Every time you send an ERC20 token — such as USDT, USDC, LINK, or UNI — on the Ethereum mainnet, you pay a transaction fee denominated in ETH. This fee is commonly known as a gas fee, because Ethereum measures computational work in units of gas.
How the Fee Is Calculated
The total ERC20 transfer fee follows a simple formula: Fee = Gas Used × Gas Price. A standard ERC20 token transfer consumes approximately 65,000 gas units. The gas price fluctuates based on network demand and is expressed in Gwei (1 Gwei = 0.000000001 ETH).
Example: at 10 Gwei and ETH priced at $3,000, one ERC20 transfer costs roughly: 65,000 × 10 Gwei × $3,000 / 1e9 ≈ $1.95.
Base Fee and Priority Fee
Since EIP-1559, Ethereum splits the gas price into two parts. The base fee is set by the protocol and burned automatically. The priority fee (tip) goes to the validator who includes your transaction. During periods of high congestion, bidding a higher priority fee speeds up confirmation.
Why Fees Vary So Much
Ethereum processes roughly 15–30 transactions per second.

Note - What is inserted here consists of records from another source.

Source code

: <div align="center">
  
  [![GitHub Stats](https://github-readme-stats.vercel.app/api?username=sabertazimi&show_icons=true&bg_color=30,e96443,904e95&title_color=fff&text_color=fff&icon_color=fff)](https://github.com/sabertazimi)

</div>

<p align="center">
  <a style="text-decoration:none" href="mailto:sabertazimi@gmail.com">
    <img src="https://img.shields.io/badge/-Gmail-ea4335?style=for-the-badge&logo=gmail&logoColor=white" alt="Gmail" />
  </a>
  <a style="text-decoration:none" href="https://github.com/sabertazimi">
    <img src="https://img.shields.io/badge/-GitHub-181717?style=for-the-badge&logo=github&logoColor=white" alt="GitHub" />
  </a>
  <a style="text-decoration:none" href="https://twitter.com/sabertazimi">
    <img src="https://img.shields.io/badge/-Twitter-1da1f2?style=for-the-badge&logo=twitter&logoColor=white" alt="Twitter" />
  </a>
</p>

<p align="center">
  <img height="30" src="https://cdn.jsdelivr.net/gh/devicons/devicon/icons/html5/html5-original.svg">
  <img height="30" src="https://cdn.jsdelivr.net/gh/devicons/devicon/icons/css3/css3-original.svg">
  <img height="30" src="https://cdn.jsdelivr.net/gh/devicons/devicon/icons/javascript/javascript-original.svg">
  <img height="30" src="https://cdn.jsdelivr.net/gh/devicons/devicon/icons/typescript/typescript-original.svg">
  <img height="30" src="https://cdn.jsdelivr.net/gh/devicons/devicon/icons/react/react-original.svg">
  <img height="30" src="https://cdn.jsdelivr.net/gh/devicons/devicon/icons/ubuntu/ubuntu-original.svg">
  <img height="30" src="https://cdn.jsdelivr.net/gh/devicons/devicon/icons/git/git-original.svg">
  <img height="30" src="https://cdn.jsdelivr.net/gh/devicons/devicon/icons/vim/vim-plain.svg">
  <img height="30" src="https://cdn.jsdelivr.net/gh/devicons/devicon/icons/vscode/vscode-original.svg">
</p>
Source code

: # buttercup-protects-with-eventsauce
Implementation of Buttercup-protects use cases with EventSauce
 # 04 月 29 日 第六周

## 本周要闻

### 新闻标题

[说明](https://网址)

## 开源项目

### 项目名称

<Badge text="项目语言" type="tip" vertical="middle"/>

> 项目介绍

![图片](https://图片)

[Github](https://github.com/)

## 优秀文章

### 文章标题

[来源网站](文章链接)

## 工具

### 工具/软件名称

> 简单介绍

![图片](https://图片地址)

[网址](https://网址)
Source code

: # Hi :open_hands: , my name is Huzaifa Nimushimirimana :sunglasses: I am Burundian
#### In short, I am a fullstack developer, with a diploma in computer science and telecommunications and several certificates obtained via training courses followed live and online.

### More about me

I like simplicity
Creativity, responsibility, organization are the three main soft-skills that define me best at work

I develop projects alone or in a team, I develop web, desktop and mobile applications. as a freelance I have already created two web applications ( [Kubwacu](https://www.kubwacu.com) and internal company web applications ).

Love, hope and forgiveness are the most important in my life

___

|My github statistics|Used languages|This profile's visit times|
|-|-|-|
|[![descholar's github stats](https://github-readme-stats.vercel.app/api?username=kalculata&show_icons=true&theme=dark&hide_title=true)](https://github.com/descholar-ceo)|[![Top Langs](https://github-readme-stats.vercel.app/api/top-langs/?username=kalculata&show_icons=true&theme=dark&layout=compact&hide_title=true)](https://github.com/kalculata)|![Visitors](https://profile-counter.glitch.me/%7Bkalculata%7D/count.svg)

When millions of users compete for limited block space — during DeFi yield events, NFT launches, or market rallies — fees spike dramatically. In peak conditions, a single ERC20 transfer can exceed $30 or even $50.
- Low traffic periods: fees as low as $0.01–$0.50.
- Average activity: $1–$5 per transfer.
- Peak congestion: $10–$30+.
Always check a real-time gas tracker such as Etherscan Gas Tracker before initiating a large transfer to avoid overpaying.
ERC20 vs Plain ETH Transfer
A plain ETH transfer costs a fixed 21,000 gas units. An ERC20 transfer requires executing smart contract code, which is roughly 3× more expensive at ~65,000 gas. More complex tokens with fee-on-transfer mechanics or reflections can cost even more.